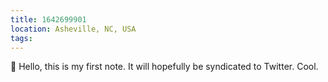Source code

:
 ```yaml
---
title: 1642699901
location: Asheville, NC, USA
tags:
---
```

👋 Hello, this is my first note. It will hopefully be syndicated to Twitter. Cool.
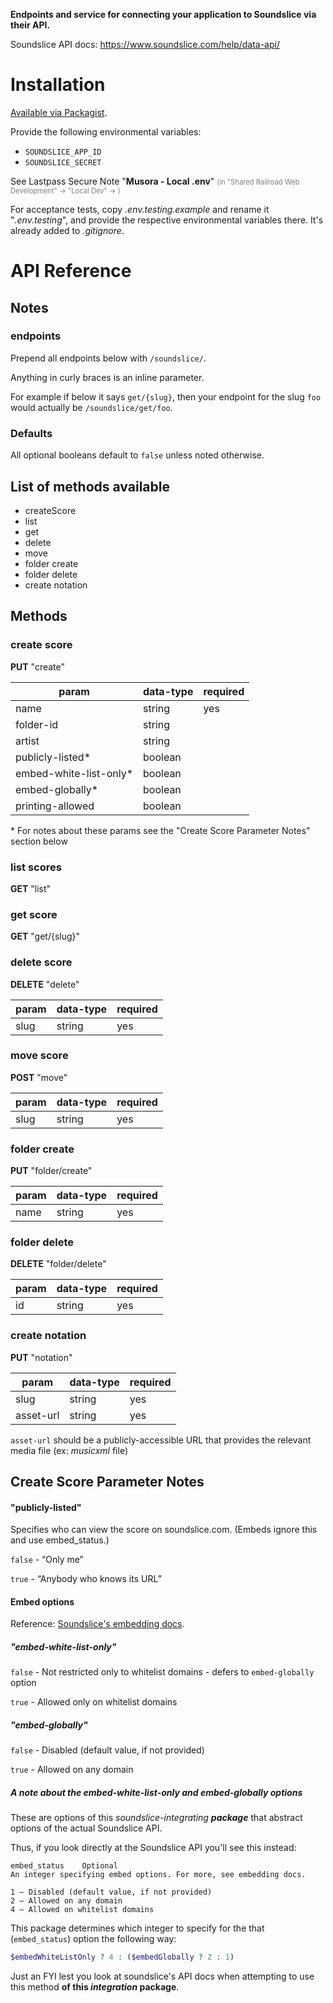 
**Endpoints and service for connecting your application to Soundslice via their API.**

Soundslice API docs: https://www.soundslice.com/help/data-api/


Installation
========================================================================================================================

[Available via Packagist](https://packagist.org/packages/railroad/soundslice).

Provide the following environmental variables:

* `SOUNDSLICE_APP_ID`
* `SOUNDSLICE_SECRET`

See Lastpass Secure Note "**Musora - Local .env**" <span style="color:grey;font-size:0.8em">(in "Shared Railroad Web 
Development" -> "Local Dev" -> )</span>

For acceptance tests, copy *.env.testing.example* and rename it "*.env.testing*", and provide the respective
environmental variables there. It's already added to *.gitignore*.


API Reference
========================================================================================================================

Notes
------------------------------------------------------------------------------------------------------------------------

### endpoints

Prepend all endpoints below with `/soundslice/`. 

Anything in curly braces is an inline parameter.

For example if below it says `get/{slug}`, then your endpoint for the 
slug `foo` would actually be `/soundslice/get/foo`.


### Defaults

All optional booleans default to `false` unless noted otherwise.


## List of methods available

* createScore
* list
* get
* delete
* move
* folder create
* folder delete
* create notation


Methods
------------------------------------------------------------------------------------------------------------------------

### create score

**PUT** "create"

| param                     | data-type | required  |
|---------------------------|-----------|-----------|
| name                      | string    | yes       |
| folder-id                 | string    |           |
| artist                    | string    |           |
| publicly-listed\*         | boolean   |           |
| embed-white-list-only\*   | boolean   |           |
| embed-globally\*          | boolean   |           |
| printing-allowed          | boolean   |           |

\* For notes about these params see the "Create Score Parameter Notes" section below 


### list scores

**GET** "list"


### get score

**GET** "get/{slug}"


### delete score

**DELETE** "delete"
    
| param                 | data-type | required  |
|-----------------------|-----------|-----------|
| slug                  | string    | yes       |

### move score

**POST** "move"

| param                 | data-type | required  |
|-----------------------|-----------|-----------|
| slug                  | string    | yes       |


### folder create

**PUT** "folder/create"
    
| param                 | data-type | required  |
|-----------------------|-----------|-----------|
| name                  | string    | yes       |


### folder delete

**DELETE** "folder/delete"

| param                 | data-type | required  |
|-----------------------|-----------|-----------|
| id                    | string    | yes       |
    

### create notation

**PUT** "notation"
    
| param                 | data-type | required  |
|-----------------------|-----------|-----------|
| slug                  | string    | yes       |
| asset-url             | string    | yes       |
    
`asset-url` should be a publicly-accessible URL that provides the relevant media file (ex: *musicxml* file)


Create Score Parameter Notes
------------------------------------------------------------------------------------------------------------------------

#### "publicly-listed"

Specifies who can view the score on soundslice.com. (Embeds ignore this and use embed_status.)

`false` - “Only me”

`true` - “Anybody who knows its URL”


#### Embed options

Reference: [Soundslice's embedding docs](https://www.soundslice.com/help/management/#embedding).


##### "embed-white-list-only"

`false` - Not restricted only to whitelist domains - defers to `embed-globally` option 

`true` - Allowed only on whitelist domains


##### "embed-globally"

`false` - Disabled (default value, if not provided)

`true` - Allowed on any domain


##### A note about the *embed-white-list-only* and *embed-globally* options

These are options of this *soundslice-integrating **package*** that abstract options of the actual Soundslice API.

Thus, if you look directly at the Soundslice API you'll see this instead:

    embed_status	Optional	
    An integer specifying embed options. For more, see embedding docs.
    
    1 — Disabled (default value, if not provided)
    2 — Allowed on any domain
    4 — Allowed on whitelist domains        

This package determines which integer to specify for the that (`embed_status`) option the following way:

```php
$embedWhiteListOnly ? 4 : ($embedGlobally ? 2 : 1)
```

Just an FYI lest you look at soundslice's API docs when attempting to use this method **of this *integration* package**.
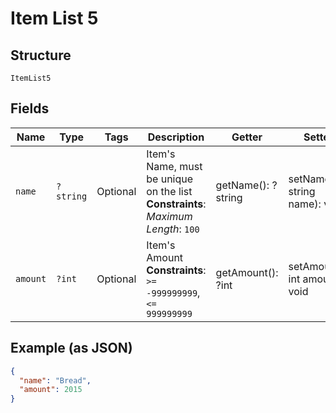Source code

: 
# Item List 5

## Structure

`ItemList5`

## Fields

| Name | Type | Tags | Description | Getter | Setter |
|  --- | --- | --- | --- | --- | --- |
| `name` | `?string` | Optional | Item's Name, must be unique on the list<br>**Constraints**: *Maximum Length*: `100` | getName(): ?string | setName(?string name): void |
| `amount` | `?int` | Optional | Item's Amount<br>**Constraints**: `>= -999999999`, `<= 999999999` | getAmount(): ?int | setAmount(?int amount): void |

## Example (as JSON)

```json
{
  "name": "Bread",
  "amount": 2015
}
```

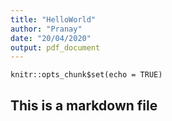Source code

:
 ```yaml
---
title: "HelloWorld"
author: "Pranay"
date: "20/04/2020"
output: pdf_document
---
```


```{r setup, include=FALSE}
knitr::opts_chunk$set(echo = TRUE)
```

## This is a markdown file  
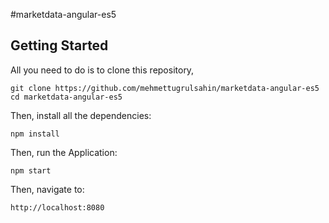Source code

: #marketdata-angular-es5

## Getting Started

All you need to do is to clone this repository,

```
git clone https://github.com/mehmettugrulsahin/marketdata-angular-es5
cd marketdata-angular-es5
```

Then, install all the dependencies:

```
npm install
```

Then, run the Application:

```
npm start
```

Then, navigate to:
```
http://localhost:8080
```
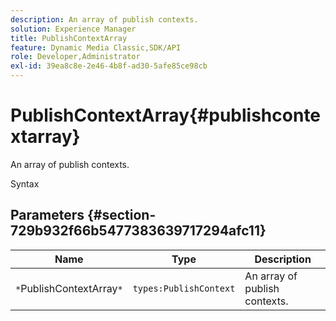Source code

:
 ```yaml
---
description: An array of publish contexts.
solution: Experience Manager
title: PublishContextArray
feature: Dynamic Media Classic,SDK/API
role: Developer,Administrator
exl-id: 39ea8c8e-2e46-4b8f-ad30-5afe85ce98cb
---
```

# PublishContextArray{#publishcontextarray}

An array of publish contexts.

 Syntax 

## Parameters {#section-729b932f66b5477383639717294afc11}

|  Name  | Type  | Description  |
|---|---|---|
|  `*`PublishContextArray`*`  | `types:PublishContext`  | An array of publish contexts.  |

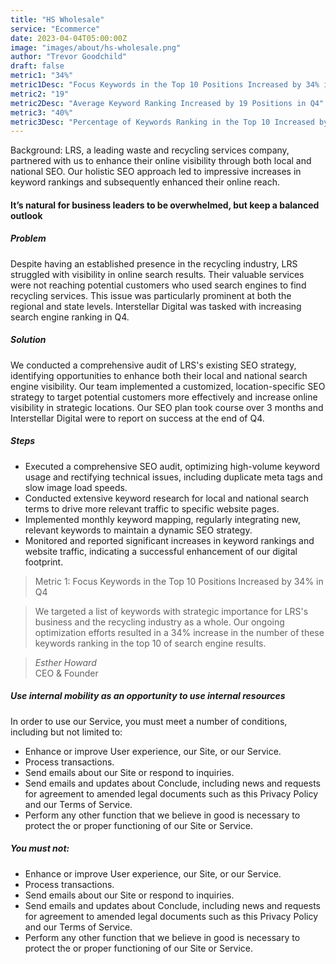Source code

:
 ```yaml
---
title: "HS Wholesale"
service: "Ecommerce"
date: 2023-04-04T05:00:00Z
image: "images/about/hs-wholesale.png"
author: "Trevor Goodchild"
draft: false
metric1: "34%"
metric1Desc: "Focus Keywords in the Top 10 Positions Increased by 34% in Q4" 
metric2: "19"
metric2Desc: "Average Keyword Ranking Increased by 19 Positions in Q4" 
metric3: "40%"
metric3Desc: "Percentage of Keywords Ranking in the Top 10 Increased by 40% in Q4" 
---
```

Background: 
LRS, a leading waste and recycling services company, partnered with us to enhance their online visibility through both local and national SEO. Our holistic SEO approach led to impressive increases in keyword rankings and subsequently enhanced their online reach. 


#### It’s natural for business leaders to be overwhelmed, but keep a balanced outlook

##### Problem

Despite having an established presence in the recycling industry, LRS struggled with visibility in online search results. Their valuable services were not reaching potential customers who used search engines to find recycling services. This issue was particularly prominent at both the regional and state levels. Interstellar Digital was tasked with increasing search engine ranking in Q4. 


##### Solution

We conducted a comprehensive audit of LRS's existing SEO strategy, identifying opportunities to enhance both their local and national search engine visibility. Our team implemented a customized, location-specific SEO strategy to target potential customers more effectively and increase online visibility in strategic locations. Our SEO plan took course over 3 months and Interstellar Digital were to report on success at the end of Q4. 
##### Steps

- Executed a comprehensive SEO audit, optimizing high-volume keyword usage and rectifying technical issues, including duplicate meta tags and slow image load speeds. 
- Conducted extensive keyword research for local and national search terms to drive more relevant traffic to specific website pages. 
- Implemented monthly keyword mapping, regularly integrating new, relevant keywords to maintain a dynamic SEO strategy. 
- Monitored and reported significant increases in keyword rankings and website traffic, indicating a successful enhancement of our digital footprint. 


> Metric 1:  Focus Keywords in the Top 10 Positions Increased by 34% in Q4 

>We targeted a list of keywords with strategic importance for LRS's business and the recycling industry as a whole. 
Our ongoing optimization efforts resulted in a 34% increase in the number of these keywords ranking in the top 10 of search engine results. 

> <cite>Esther Howard</cite><br> <span>CEO & Founder</span>

##### Use internal mobility as an opportunity to use internal resources

In order to use our Service, you must meet a number of conditions, including but not limited to:

- Enhance or improve User experience, our Site, or our Service.
- Process transactions.
- Send emails about our Site or respond to inquiries.
- Send emails and updates about Conclude, including news and requests for agreement to amended legal documents such as this Privacy Policy and our Terms of Service.
- Perform any other function that we believe in good is necessary to protect the or proper functioning of our Site or Service.

##### You must not:

- Enhance or improve User experience, our Site, or our Service.
- Process transactions.
- Send emails about our Site or respond to inquiries.
- Send emails and updates about Conclude, including news and requests for agreement to amended legal documents such as this Privacy Policy and our Terms of Service.
- Perform any other function that we believe in good is necessary to protect the or proper functioning of our Site or Service.

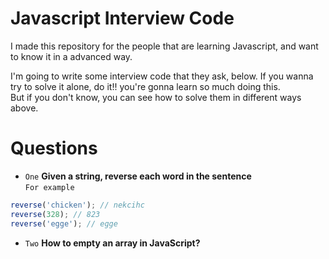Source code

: # Javascript Interview Code

I made this repository for the people that are learning Javascript, and want to know it in a advanced way.

I'm going to write some interview code that they ask, below. If you wanna try to solve it alone, do it!! you're gonna learn so much doing this. <br>
But if you don't know, you can see how to solve them in different ways above.

# Questions

* `One` **Given a string, reverse each word in the sentence**  <br> `For example`

```javascript
reverse('chicken'); // nekcihc
reverse(328); // 823
reverse('egge'); // egge
```

* `Two` **How to empty an array in JavaScript?**
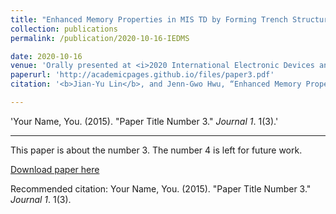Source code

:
 ```yaml
---
title: "Enhanced Memory Properties in MIS TD by Forming Trench Structure at the Gate edge"
collection: publications
permalink: /publication/2020-10-16-IEDMS

date: 2020-10-16
venue: 'Orally presented at <i>2020 International Electronic Devices and Materials Symposium</i>'
paperurl: 'http://academicpages.github.io/files/paper3.pdf'
citation: '<b>Jian-Yu Lin</b>, and Jenn-Gwo Hwu, “Enhanced Memory Properties in MIS TD by Forming Trench Structure at the Gate Edge,” 2020 International Electronic Devices and Materials Symposium (IEDMS), 5021, C1‑3, Chang Gung University, Tao‑Yuan City, Taiwan, ROC, Oct. 2020.'

---
```



'Your Name, You. (2015). &quot;Paper Title Number 3.&quot; <i>Journal 1</i>. 1(3).'

---
This paper is about the number 3. The number 4 is left for future work.

[Download paper here](http://academicpages.github.io/files/paper3.pdf)

Recommended citation: Your Name, You. (2015). "Paper Title Number 3." <i>Journal 1</i>. 1(3).
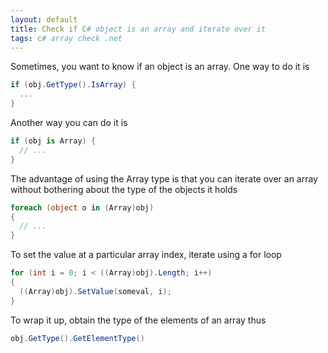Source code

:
 ```yaml
---
layout: default
title: Check if C# object is an array and iterate over it
tags: c# array check .net
---
```


Sometimes, you want to know if an object is an array. One way to do it is

```c#
if (obj.GetType().IsArray) {
  ...
}
```

Another way you can do it is

```c#
if (obj is Array) {
  // ...
}
```

The advantage of using the Array type is that you can iterate over an array without bothering about the type of the objects it holds

```c#
foreach (object o in (Array)obj)
{
  // ...
}
```

To set the value at a particular array index, iterate using a for loop

```c#
for (int i = 0; i < ((Array)obj).Length; i++)
{
  ((Array)obj).SetValue(someval, i);
}
```

To wrap it up, obtain the type of the elements of an array thus

```c#
obj.GetType().GetElementType()
```

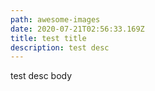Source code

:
 ```yaml
---
path: awesome-images
date: 2020-07-21T02:56:33.169Z
title: test title
description: test desc
---
```

test desc body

+---+

- [What you are asked to do]:
The required output is a verbatim repetition of the lines from the opening of the entries above through the line containing "Installation", inclusive, with no pictures and nothing else.

- [Task answer]:
Source code

:
 ```yaml
---
title: 1642699901
location: Asheville, NC, USA
tags:
---
```

👋 Hello, this is my first note. It will hopefully be syndicated to Twitter. Cool.
**Endpoints and service for connecting your application to Soundslice via their API.**

Soundslice API docs: https://www.soundslice.com/help/data-api/


Installation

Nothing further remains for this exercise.